Daß selbst die theologische Literatur nicht umhin konnte diesen Glauben zu erwähnen, bezeugt uns, wie stark und allgemein er im Volk gewesen sein muß; denn im Interesse der Priester - der privilegierten Kartellträger zwischen der frevelnden Menschheit und der beleidigten Gottheit, lag es gewiß nicht, solche Lehren zu verbreiten. Freilich haben auch die Schicksalsgötter die bedeutendste Rolle in den weitverbreiteten Sekten des Parsismus und nicht in der orthodoxen Religion gespielt.

VII. Das Christentum geriet bei der konsequenten Ausbildung seiner Lehren, oder vielmehr bei der Selbstbesinnung auf die Bedeutung dessen, was im Neuen Testament niedergelegt ist, wiederum an die Klippe, alle Sittlichkeit in Vergeltungsmaximen aufzulösen; also gerade in das zu verfallen, was durch die Begründung des Christentums vermieden werden sollte. Zwischen Sündern und Gerechten wird immer unterschieden; die Schafe sollen von den Böcken getrennt werden. Nur wenn der Sünder am Ende seinen schlimmen Lohn empfängt und das Wohlverhalten des gottgefälligen Mannes belohnt wird, kann es Gerechtigkeit geben. Eine Vergeltung wird im Christentum nicht generell verneint; sie ist einleuchtend und verständlich; sie bildet das rationale Element christlicher Ethik und entspricht in einer veredelten Metamorphose der untertänigen Geschäftsbeziehung, in welcher Inder, Perser, Griechen und Römer zu ihren Göttern standen; ebenso wie sie andererseits mit der obenerwähnten von der Philosophie vorsichtig supponierten Weltordnung korrespondiert. Man hat das etwas euphemistisch [doppelt gemoppelt - wp] so ausgedrückt, daß an jedes Gebot eine Verheißung geknüpft ist.

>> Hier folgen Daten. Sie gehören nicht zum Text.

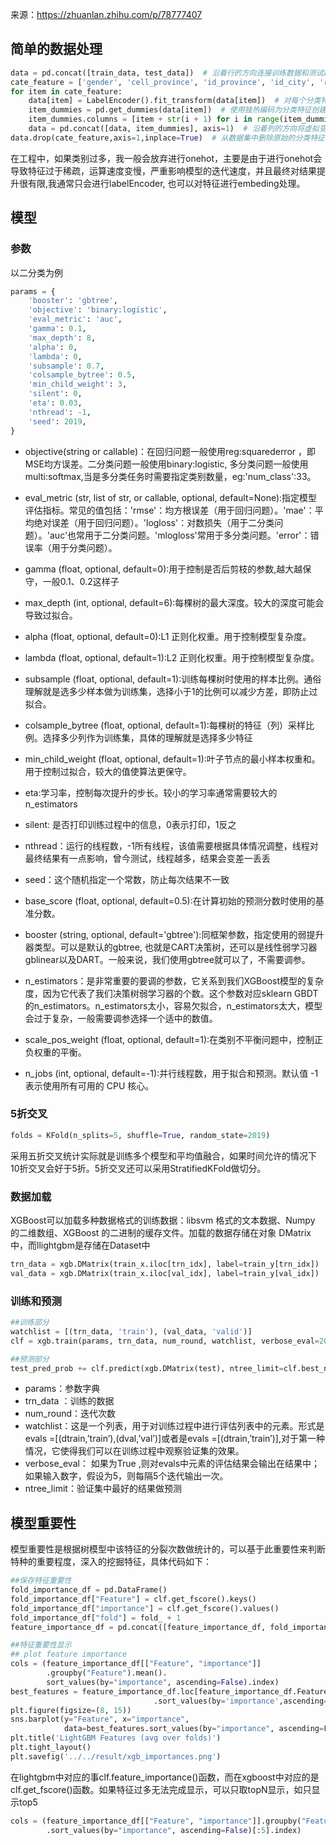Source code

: 来源：https://zhuanlan.zhihu.com/p/78777407
## 简单的数据处理

```Python
data = pd.concat([train_data, test_data])  # 沿着行的方向连接训练数据和测试数据集
cate_feature = ['gender', 'cell_province', 'id_province', 'id_city', 'rate', 'term']  # 定义数据集中的分类特征的列表
for item in cate_feature:
    data[item] = LabelEncoder().fit_transform(data[item])  # 对每个分类特征应用标签编码，它为每个类别分配一个唯一的整数。
    item_dummies = pd.get_dummies(data[item])  # 使用独热编码为分类特征创建虚拟变量。每个唯一值在分类特征中都有自己的二进制列。
    item_dummies.columns = [item + str(i + 1) for i in range(item_dummies.shape[1])]  # 将虚拟变量的列重命名为包含原始特征名和数字后缀的格式。
    data = pd.concat([data, item_dummies], axis=1)  # 沿着列的方向将虚拟变量连接到原始数据集。
data.drop(cate_feature,axis=1,inplace=True)  # 从数据集中删除原始的分类特征，因为它们已经被它们的独热编码替代。
```
在工程中，如果类别过多，我一般会放弃进行onehot，主要是由于进行onehot会导致特征过于稀疏，运算速度变慢，严重影响模型的迭代速度，并且最终对结果提升很有限,我通常只会进行labelEncoder, 也可以对特征进行embeding处理。

## 模型
### 参数

以二分类为例
```python
params = {
    'booster': 'gbtree',
    'objective': 'binary:logistic',
    'eval_metric': 'auc',
    'gamma': 0.1,
    'max_depth': 8,
    'alpha': 0,
    'lambda': 0,
    'subsample': 0.7,
    'colsample_bytree': 0.5,
    'min_child_weight': 3,
    'silent': 0,
    'eta': 0.03,
    'nthread': -1,
    'seed': 2019,
}
```

* objective(string or callable)：在回归问题一般使用reg:squarederror ，即MSE均方误差。二分类问题一般使用binary:logistic, 多分类问题一般使用multi:softmax,当是多分类任务时需要指定类别数量，eg:'num_class':33。
* eval_metric (str, list of str, or callable, optional, default=None):指定模型评估指标。常见的值包括：'rmse'：均方根误差（用于回归问题）。'mae'：平均绝对误差（用于回归问题）。'logloss'：对数损失（用于二分类问题）。'auc'也常用于二分类问题。'mlogloss'常用于多分类问题。'error'：错误率（用于分类问题）。
* gamma (float, optional, default=0):用于控制是否后剪枝的参数,越大越保守，一般0.1、0.2这样子
* max_depth (int, optional, default=6):每棵树的最大深度。较大的深度可能会导致过拟合。
* alpha (float, optional, default=0):L1 正则化权重。用于控制模型复杂度。
* lambda (float, optional, default=1):L2 正则化权重。用于控制模型复杂度。
* subsample (float, optional, default=1):训练每棵树时使用的样本比例。通俗理解就是选多少样本做为训练集，选择小于1的比例可以减少方差，即防止过拟合。
* colsample_bytree (float, optional, default=1):每棵树的特征（列）采样比例。选择多少列作为训练集，具体的理解就是选择多少特征
* min_child_weight (float, optional, default=1):叶子节点的最小样本权重和。用于控制过拟合，较大的值使算法更保守。
* eta:学习率，控制每次提升的步长。较小的学习率通常需要较大的 n_estimators
* silent: 是否打印训练过程中的信息，0表示打印，1反之
* nthread：运行的线程数，-1所有线程，该值需要根据具体情况调整，线程对最终结果有一点影响，曾今测试，线程越多，结果会变差一丢丢
* seed：这个随机指定一个常数，防止每次结果不一致

  
* base_score (float, optional, default=0.5):在计算初始的预测分数时使用的基准分数。
* booster (string, optional, default='gbtree'):同框架参数，指定使用的弱提升器类型。可以是默认的gbtree, 也就是CART决策树，还可以是线性弱学习器gblinear以及DART。一般来说，我们使用gbtree就可以了，不需要调参。
* n_estimators：是非常重要的要调的参数，它关系到我们XGBoost模型的复杂度，因为它代表了我们决策树弱学习器的个数。这个参数对应sklearn GBDT的n_estimators。n_estimators太小，容易欠拟合，n_estimators太大，模型会过于复杂，一般需要调参选择一个适中的数值。
* scale_pos_weight (float, optional, default=1):在类别不平衡问题中，控制正负权重的平衡。
* n_jobs (int, optional, default=-1):并行线程数，用于拟合和预测。默认值 -1 表示使用所有可用的 CPU 核心。

### 5折交叉

```python
folds = KFold(n_splits=5, shuffle=True, random_state=2019)
```
采用五折交叉统计实际就是训练多个模型和平均值融合，如果时间允许的情况下10折交叉会好于5折。5折交叉还可以采用StratifiedKFold做切分。

### 数据加载

XGBoost可以加载多种数据格式的训练数据：libsvm 格式的文本数据、Numpy 的二维数组、XGBoost 的二进制的缓存文件。加载的数据存储在对象 DMatrix 中，而llightgbm是存储在Dataset中
```python
trn_data = xgb.DMatrix(train_x.iloc[trn_idx], label=train_y[trn_idx])
val_data = xgb.DMatrix(train_x.iloc[val_idx], label=train_y[val_idx])
```

### 训练和预测

```python
##训练部分
watchlist = [(trn_data, 'train'), (val_data, 'valid')]
clf = xgb.train(params, trn_data, num_round, watchlist, verbose_eval=200, early_stopping_rounds=200)

##预测部分
test_pred_prob += clf.predict(xgb.DMatrix(test), ntree_limit=clf.best_ntree_limit) / folds.n_splits
```
* params：参数字典
* trn_data ：训练的数据
* num_round：迭代次数
* watchlist：这是一个列表，用于对训练过程中进行评估列表中的元素。形式是evals =[(dtrain,’train’),(dval,’val’)]或者是evals =[(dtrain,’train’)],对于第一种情况，它使得我们可以在训练过程中观察验证集的效果。
* verbose_eval： 如果为True ,则对evals中元素的评估结果会输出在结果中；如果输入数字，假设为5，则每隔5个迭代输出一次。
* ntree_limit：验证集中最好的结果做预测

## 模型重要性

模型重要性是根据树模型中该特征的分裂次数做统计的，可以基于此重要性来判断特种的重要程度，深入的挖掘特征，具体代码如下：
```python
##保存特征重要性
fold_importance_df = pd.DataFrame()
fold_importance_df["Feature"] = clf.get_fscore().keys()
fold_importance_df["importance"] = clf.get_fscore().values()
fold_importance_df["fold"] = fold_ + 1
feature_importance_df = pd.concat([feature_importance_df, fold_importance_df], axis=0)

##特征重要性显示
## plot feature importance
cols = (feature_importance_df[["Feature", "importance"]] 
        .groupby("Feature").mean().
        sort_values(by="importance", ascending=False).index)
best_features = feature_importance_df.loc[feature_importance_df.Feature.isin(cols)]
                                .sort_values(by='importance',ascending=False)
plt.figure(figsize=(8, 15))
sns.barplot(y="Feature", x="importance",
            data=best_features.sort_values(by="importance", ascending=False))
plt.title('LightGBM Features (avg over folds)')
plt.tight_layout()
plt.savefig('../../result/xgb_importances.png')
```
在lightgbm中对应的事clf.feature_importance()函数，而在xgboost中对应的是clf.get_fscore()函数。如果特征过多无法完成显示，可以只取topN显示，如只显示top5
```python
cols = (feature_importance_df[["Feature", "importance"]].groupby("Feature").mean()
        .sort_values(by="importance", ascending=False)[:5].index)
```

Übrigens haben wir schon darauf aufmerksam gemacht, daß es nicht ganz richtig ist, wenn wir das Vertrauen auf jenseitigen Lohn und Strafe völlig der selbstsüchtigen Wahrung unserer Interessen in irdischen Verhältnissen gleichsetzen. Der Unterschied besteht darin, daß ein Mensch, dessen Blick über die Enge des irdischen Horizonts hinausreicht, ein Mensch, in welchem der Glaube an ein Leben nach dem Tod so lebendig ist, daß er als praktisches Regulativ seine Handlungsweise beeinflußt, immer schon ein gewisses Maß an Idealismus und Religiosität besitzen muß, sonst wäre ihm mit Verheißungen über jene Welt in praktischen Fragen nicht beizukommen.

Ein volles Genügen an dieser Lehre von Lohn und Strafe konnte das Christentum jedoch nicht finden, so gerecht sie auch ohne Zweifel war. Wenn jemals die ganze christliche Sittenlehre restlos in dieser Vergeltungstheorie aufgegangen wäre, so hätte sich behaupten lassen, daß der einzelne Mensch, - ob christlich, ob unchristlich, ob religiös, ob irreligiös, - welcher in selbstvergessener Hingabe handelt, ohne im Gefühl oder Bewußtsein durch die entfernteste Rücksich auf Lohn und Ausgleich geleitet zu werden, - höher und dasteht als die Religion selbst von ihm verlangt, daß er also in seiner Person das Ideal religiöser Ethik übertrifft; welches für das Bewußtsein eben immer nur das Ideal eines Spekulanten bliebe.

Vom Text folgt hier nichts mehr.